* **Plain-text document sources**
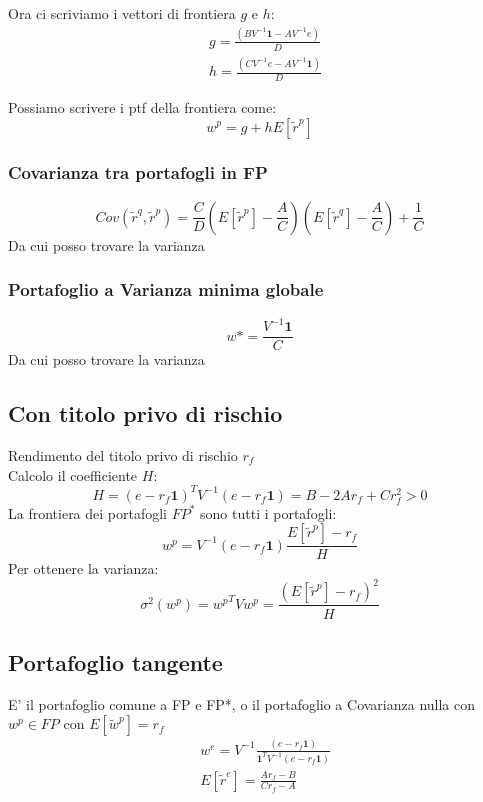 \documentclass[a4paper,notitlepage]{report}%
\begin{document}
\begin{multicols*}{2}
        Ora ci scriviamo i vettori di frontiera $g$ e $h$:
        \begin{align*}
            & g = \frac{(BV^{-1}\mathbf{1} - AV^{-1}e)}{D} \\
            & h = \frac{(CV^{-1}e - AV^{-1}\mathbf{1})}{D}
        \end{align*}

        Possiamo scrivere i ptf della frontiera come:
        \[
            w^p = g+hE[\tilde{r}^p]   
        \]
    
    \subsubsection*{Covarianza tra portafogli in FP}
    \[
        Cov(\tilde{r}^q, \tilde{r}^p ) = \frac{C}{D} \left(E[\tilde{r}^p]-\frac{A}{C}\right) \left(E[\tilde{r}^q]-\frac{A}{C}\right) + \frac{1}{C}
    \]
    Da cui posso trovare la varianza

    \subsubsection*{Portafoglio a Varianza minima globale}
    \[
        w*=\frac{V^{-1}\mathbf{1}}{C}
    \]
    Da cui posso trovare la varianza

    \subsection*{Con titolo privo di rischio}
        Rendimento del titolo privo di rischio $r_f$\\
        Calcolo il coefficiente $H$:
        \[
            H = (e-r_f\mathbf{1})^T V^{-1} (e-r_f\mathbf{1}) = B-2Ar_f+Cr_f^2>0
        \]
        La frontiera dei portafogli $FP^*$ sono tutti i portafogli:
        \[
            w^p = V^{-1} (e-r_f\mathbf{1}) \frac{E[\tilde{r}^p]-r_f}{H}
        \]
        Per ottenere la varianza:
        \[
            \sigma^2(w^p) = { w^p}^T V w^p = \frac{(E[\tilde{r}^p]-r_f)^2}{H}
        \]

    \subsection*{Portafoglio tangente}
    E' il portafoglio comune a FP e FP*, o il portafoglio
    a Covarianza nulla con $w^p\in FP$ con $E[\tilde{w}^p] = r_f$
    \begin{align*}
        & w^e = V^{-1} \frac{(e-r_f\mathbf{1})}{\mathbf{1}^TV^{-1}(e-r_f\mathbf{1})}  \\
        & E[\tilde{r}^e] = \frac{Ar_f-B}{Cr_f-A}  
    \end{align*}



\end{multicols*}
\end{document}
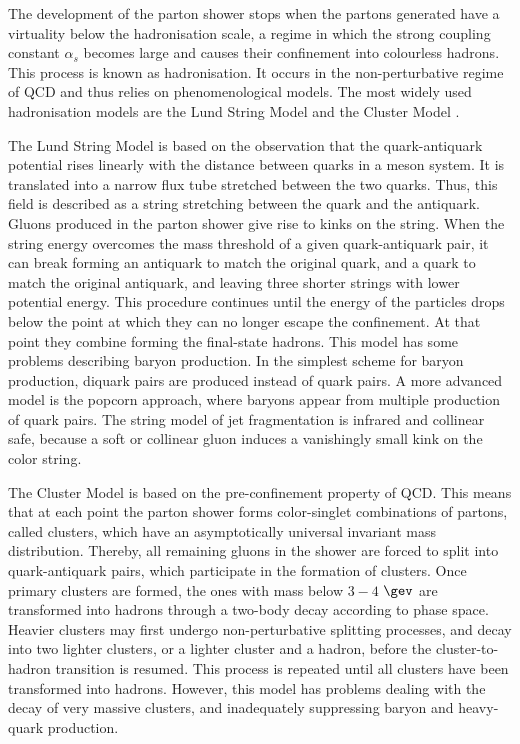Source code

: The development of the parton shower stops when the partons generated have a virtuality below the hadronisation scale, a regime in which  the strong coupling constant $\alpha_{s}$ becomes large and causes their confinement into colourless hadrons. This process is known as hadronisation. It occurs in the non-perturbative regime of QCD and thus relies on phenomenological models. The most widely used hadronisation models are the Lund String Model \cite{Andersson:1983ia,Sjostrand:1984ic} and the Cluster Model \cite{Webber:1983if,Marchesini:1987cf}.\par
The Lund String Model is based on the observation that the quark-antiquark  potential  rises  linearly  with  the  distance  between  quarks  in  a  meson  system. It is translated into a narrow flux tube stretched between the two quarks. Thus, this field is described as a string stretching between the quark and
the antiquark. Gluons produced in the parton shower give rise to kinks on the string. When the string energy overcomes the mass threshold of a given quark-antiquark pair, it can break forming an antiquark to match the original quark, and a quark to match the original antiquark, and leaving three shorter strings with lower potential energy. This procedure continues until the energy of the particles drops below the point at which they can no longer escape the confinement. At that point they combine forming the final-state hadrons. This model has some problems describing baryon production. In the simplest scheme for baryon production, diquark pairs are produced instead of quark pairs.  A more advanced model is the popcorn approach, where baryons appear from multiple production of quark pairs. The string model of jet fragmentation is infrared and collinear safe, because a soft or collinear gluon induces a vanishingly small kink on the color string.\par
The Cluster Model is based on the pre-confinement property of QCD. This means that at each point the parton shower forms color-singlet combinations of partons, called clusters, which have an asymptotically universal invariant mass distribution.
Thereby, all remaining gluons in the shower are forced to split into quark-antiquark pairs, which participate in the formation of clusters.
Once  primary  clusters  are  formed,  the  ones  with  mass  below  $3-4$  $\gev$  are  transformed  into  hadrons through a two-body decay according to phase space.  Heavier clusters may  first undergo non-perturbative splitting  processes,  and  decay  into  two  lighter  clusters,  or  a  lighter  cluster  and  a  hadron,  before the cluster-to-hadron transition is resumed.  This process is repeated until all clusters have been transformed into hadrons. However, this model has problems dealing with the decay of very massive clusters, and inadequately suppressing baryon and heavy-quark production.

* **What is required**
Restate the data above exactly, stripping out each image.

* **Answer space**
 \documentclass[a4paper,notitlepage]{report}%
\begin{document}
\begin{multicols*}{2}
        Ora ci scriviamo i vettori di frontiera $g$ e $h$:
        \begin{align*}
            & g = \frac{(BV^{-1}\mathbf{1} - AV^{-1}e)}{D} \\
            & h = \frac{(CV^{-1}e - AV^{-1}\mathbf{1})}{D}
        \end{align*}

        Possiamo scrivere i ptf della frontiera come:
        \[
            w^p = g+hE[\tilde{r}^p]   
        \]
    
    \subsubsection*{Covarianza tra portafogli in FP}
    \[
        Cov(\tilde{r}^q, \tilde{r}^p ) = \frac{C}{D} \left(E[\tilde{r}^p]-\frac{A}{C}\right) \left(E[\tilde{r}^q]-\frac{A}{C}\right) + \frac{1}{C}
    \]
    Da cui posso trovare la varianza

    \subsubsection*{Portafoglio a Varianza minima globale}
    \[
        w*=\frac{V^{-1}\mathbf{1}}{C}
    \]
    Da cui posso trovare la varianza

    \subsection*{Con titolo privo di rischio}
        Rendimento del titolo privo di rischio $r_f$\\
        Calcolo il coefficiente $H$:
        \[
            H = (e-r_f\mathbf{1})^T V^{-1} (e-r_f\mathbf{1}) = B-2Ar_f+Cr_f^2>0
        \]
        La frontiera dei portafogli $FP^*$ sono tutti i portafogli:
        \[
            w^p = V^{-1} (e-r_f\mathbf{1}) \frac{E[\tilde{r}^p]-r_f}{H}
        \]
        Per ottenere la varianza:
        \[
            \sigma^2(w^p) = { w^p}^T V w^p = \frac{(E[\tilde{r}^p]-r_f)^2}{H}
        \]

    \subsection*{Portafoglio tangente}
    E' il portafoglio comune a FP e FP*, o il portafoglio
    a Covarianza nulla con $w^p\in FP$ con $E[\tilde{w}^p] = r_f$
    \begin{align*}
        & w^e = V^{-1} \frac{(e-r_f\mathbf{1})}{\mathbf{1}^TV^{-1}(e-r_f\mathbf{1})}  \\
        & E[\tilde{r}^e] = \frac{Ar_f-B}{Cr_f-A}  
    \end{align*}



\end{multicols*}
\end{document}
Source code

: The development of the parton shower stops when the partons generated have a virtuality below the hadronisation scale, a regime in which  the strong coupling constant $\alpha_{s}$ becomes large and causes their confinement into colourless hadrons. This process is known as hadronisation. It occurs in the non-perturbative regime of QCD and thus relies on phenomenological models. The most widely used hadronisation models are the Lund String Model \cite{Andersson:1983ia,Sjostrand:1984ic} and the Cluster Model \cite{Webber:1983if,Marchesini:1987cf}.\par
The Lund String Model is based on the observation that the quark-antiquark  potential  rises  linearly  with  the  distance  between  quarks  in  a  meson  system. It is translated into a narrow flux tube stretched between the two quarks. Thus, this field is described as a string stretching between the quark and
the antiquark. Gluons produced in the parton shower give rise to kinks on the string. When the string energy overcomes the mass threshold of a given quark-antiquark pair, it can break forming an antiquark to match the original quark, and a quark to match the original antiquark, and leaving three shorter strings with lower potential energy. This procedure continues until the energy of the particles drops below the point at which they can no longer escape the confinement. At that point they combine forming the final-state hadrons. This model has some problems describing baryon production. In the simplest scheme for baryon production, diquark pairs are produced instead of quark pairs.  A more advanced model is the popcorn approach, where baryons appear from multiple production of quark pairs. The string model of jet fragmentation is infrared and collinear safe, because a soft or collinear gluon induces a vanishingly small kink on the color string.\par
The Cluster Model is based on the pre-confinement property of QCD. This means that at each point the parton shower forms color-singlet combinations of partons, called clusters, which have an asymptotically universal invariant mass distribution.
Thereby, all remaining gluons in the shower are forced to split into quark-antiquark pairs, which participate in the formation of clusters.
Once  primary  clusters  are  formed,  the  ones  with  mass  below  $3-4$  $\gev$  are  transformed  into  hadrons through a two-body decay according to phase space.  Heavier clusters may  first undergo non-perturbative splitting  processes,  and  decay  into  two  lighter  clusters,  or  a  lighter  cluster  and  a  hadron,  before the cluster-to-hadron transition is resumed.  This process is repeated until all clusters have been transformed into hadrons. However, this model has problems dealing with the decay of very massive clusters, and inadequately suppressing baryon and heavy-quark production.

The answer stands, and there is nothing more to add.